=== SOURCE MATERIAL ===

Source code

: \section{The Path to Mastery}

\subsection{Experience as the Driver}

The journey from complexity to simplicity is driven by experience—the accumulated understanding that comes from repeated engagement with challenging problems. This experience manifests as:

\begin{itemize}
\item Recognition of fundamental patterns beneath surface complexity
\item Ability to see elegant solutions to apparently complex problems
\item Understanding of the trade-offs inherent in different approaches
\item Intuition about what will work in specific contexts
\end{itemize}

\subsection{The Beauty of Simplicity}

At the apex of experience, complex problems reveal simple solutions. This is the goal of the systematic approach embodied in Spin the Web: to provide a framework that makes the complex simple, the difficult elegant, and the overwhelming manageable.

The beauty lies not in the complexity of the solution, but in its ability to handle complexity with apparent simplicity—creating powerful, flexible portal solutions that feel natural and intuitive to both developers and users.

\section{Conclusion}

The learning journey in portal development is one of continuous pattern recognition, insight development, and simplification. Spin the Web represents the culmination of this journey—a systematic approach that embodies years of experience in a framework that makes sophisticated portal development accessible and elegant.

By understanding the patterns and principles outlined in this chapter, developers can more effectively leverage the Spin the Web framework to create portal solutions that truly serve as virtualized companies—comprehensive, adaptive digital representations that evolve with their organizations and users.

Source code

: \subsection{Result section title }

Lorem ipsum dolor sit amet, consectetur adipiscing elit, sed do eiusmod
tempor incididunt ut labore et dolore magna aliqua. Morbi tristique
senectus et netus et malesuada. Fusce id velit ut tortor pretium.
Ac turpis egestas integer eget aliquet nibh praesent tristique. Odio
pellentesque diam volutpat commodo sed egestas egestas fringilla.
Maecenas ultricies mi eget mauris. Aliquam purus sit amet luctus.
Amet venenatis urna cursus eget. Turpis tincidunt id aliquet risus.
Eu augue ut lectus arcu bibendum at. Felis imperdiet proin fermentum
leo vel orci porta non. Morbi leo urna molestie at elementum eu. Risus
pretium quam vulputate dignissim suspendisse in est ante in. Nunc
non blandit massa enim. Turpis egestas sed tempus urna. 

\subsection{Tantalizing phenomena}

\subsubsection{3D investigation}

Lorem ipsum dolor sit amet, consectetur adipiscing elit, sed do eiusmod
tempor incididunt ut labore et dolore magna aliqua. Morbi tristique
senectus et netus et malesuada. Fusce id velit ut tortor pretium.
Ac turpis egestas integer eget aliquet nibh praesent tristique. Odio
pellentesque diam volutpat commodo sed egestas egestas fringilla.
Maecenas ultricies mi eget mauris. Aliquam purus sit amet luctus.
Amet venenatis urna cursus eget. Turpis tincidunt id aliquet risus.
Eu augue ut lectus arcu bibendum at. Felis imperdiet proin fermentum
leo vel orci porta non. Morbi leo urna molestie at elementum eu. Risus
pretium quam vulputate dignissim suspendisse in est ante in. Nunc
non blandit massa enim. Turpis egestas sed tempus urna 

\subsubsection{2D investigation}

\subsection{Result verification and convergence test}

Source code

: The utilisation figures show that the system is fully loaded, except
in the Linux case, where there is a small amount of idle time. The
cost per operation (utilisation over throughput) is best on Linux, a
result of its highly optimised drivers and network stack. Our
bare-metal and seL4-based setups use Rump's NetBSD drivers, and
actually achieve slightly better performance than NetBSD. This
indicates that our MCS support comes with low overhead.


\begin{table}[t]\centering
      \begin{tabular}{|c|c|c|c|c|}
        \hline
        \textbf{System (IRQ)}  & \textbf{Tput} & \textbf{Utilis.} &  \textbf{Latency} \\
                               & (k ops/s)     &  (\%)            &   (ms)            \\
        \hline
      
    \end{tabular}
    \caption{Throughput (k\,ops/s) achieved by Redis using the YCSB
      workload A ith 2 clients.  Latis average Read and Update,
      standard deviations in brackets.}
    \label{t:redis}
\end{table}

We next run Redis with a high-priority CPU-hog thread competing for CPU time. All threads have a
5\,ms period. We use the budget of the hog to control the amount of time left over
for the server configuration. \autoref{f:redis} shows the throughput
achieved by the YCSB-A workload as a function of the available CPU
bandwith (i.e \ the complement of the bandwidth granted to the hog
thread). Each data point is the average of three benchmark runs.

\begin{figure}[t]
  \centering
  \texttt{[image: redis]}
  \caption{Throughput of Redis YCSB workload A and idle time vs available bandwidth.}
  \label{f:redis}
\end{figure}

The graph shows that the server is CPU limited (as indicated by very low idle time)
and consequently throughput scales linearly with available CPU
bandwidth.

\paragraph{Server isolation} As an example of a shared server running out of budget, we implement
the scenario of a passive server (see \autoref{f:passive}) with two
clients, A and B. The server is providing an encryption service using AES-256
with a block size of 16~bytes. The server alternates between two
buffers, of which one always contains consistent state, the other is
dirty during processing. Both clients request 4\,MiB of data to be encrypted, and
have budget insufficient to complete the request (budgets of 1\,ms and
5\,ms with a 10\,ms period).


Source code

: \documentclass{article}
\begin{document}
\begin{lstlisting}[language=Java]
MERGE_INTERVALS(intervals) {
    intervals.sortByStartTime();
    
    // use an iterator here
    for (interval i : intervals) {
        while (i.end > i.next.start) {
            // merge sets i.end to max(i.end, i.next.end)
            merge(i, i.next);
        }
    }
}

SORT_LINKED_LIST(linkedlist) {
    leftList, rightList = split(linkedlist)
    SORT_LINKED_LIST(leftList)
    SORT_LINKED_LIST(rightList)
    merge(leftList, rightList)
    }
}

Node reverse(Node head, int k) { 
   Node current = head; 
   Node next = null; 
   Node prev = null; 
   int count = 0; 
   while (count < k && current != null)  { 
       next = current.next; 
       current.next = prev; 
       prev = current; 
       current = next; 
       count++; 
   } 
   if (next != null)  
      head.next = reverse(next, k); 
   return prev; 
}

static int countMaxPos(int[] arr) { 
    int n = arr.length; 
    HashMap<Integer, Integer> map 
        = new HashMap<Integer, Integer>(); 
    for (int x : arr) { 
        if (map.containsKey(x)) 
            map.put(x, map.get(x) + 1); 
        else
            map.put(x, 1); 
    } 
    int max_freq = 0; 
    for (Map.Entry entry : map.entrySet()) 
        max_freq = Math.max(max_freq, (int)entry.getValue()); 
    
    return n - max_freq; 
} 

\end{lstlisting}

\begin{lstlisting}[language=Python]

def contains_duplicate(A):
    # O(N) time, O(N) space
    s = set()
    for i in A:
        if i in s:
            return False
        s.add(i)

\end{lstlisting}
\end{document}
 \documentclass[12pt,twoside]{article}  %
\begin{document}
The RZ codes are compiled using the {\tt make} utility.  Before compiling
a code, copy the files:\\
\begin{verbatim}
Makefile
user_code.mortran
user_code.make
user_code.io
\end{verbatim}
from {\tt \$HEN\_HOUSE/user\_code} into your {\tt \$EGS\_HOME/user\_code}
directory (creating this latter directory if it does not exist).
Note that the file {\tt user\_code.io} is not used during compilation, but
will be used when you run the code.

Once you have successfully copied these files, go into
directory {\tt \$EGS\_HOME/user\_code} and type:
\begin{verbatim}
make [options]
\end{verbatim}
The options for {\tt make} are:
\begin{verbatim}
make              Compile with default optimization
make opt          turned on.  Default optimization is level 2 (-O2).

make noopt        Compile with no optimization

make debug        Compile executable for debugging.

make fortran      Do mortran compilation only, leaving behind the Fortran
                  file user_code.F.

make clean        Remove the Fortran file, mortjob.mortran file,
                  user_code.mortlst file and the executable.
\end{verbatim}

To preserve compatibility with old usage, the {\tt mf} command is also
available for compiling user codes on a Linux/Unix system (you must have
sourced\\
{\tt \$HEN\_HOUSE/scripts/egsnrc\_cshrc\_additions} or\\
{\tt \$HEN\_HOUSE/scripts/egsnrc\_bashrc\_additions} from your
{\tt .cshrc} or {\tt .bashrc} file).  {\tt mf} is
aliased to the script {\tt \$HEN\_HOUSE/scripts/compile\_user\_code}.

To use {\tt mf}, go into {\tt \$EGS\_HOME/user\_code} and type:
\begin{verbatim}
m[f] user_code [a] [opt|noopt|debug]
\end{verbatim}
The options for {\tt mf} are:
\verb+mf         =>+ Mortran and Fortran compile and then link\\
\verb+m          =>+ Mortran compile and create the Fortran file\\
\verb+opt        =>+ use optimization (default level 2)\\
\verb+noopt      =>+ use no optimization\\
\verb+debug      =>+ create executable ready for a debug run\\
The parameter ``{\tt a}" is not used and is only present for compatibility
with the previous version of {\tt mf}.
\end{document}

===

**REQUIRED WORK**. The answer must be a single number: how many lines of the data hold the word "clients".

**ANSWER TO THIS EXERCISE**. 3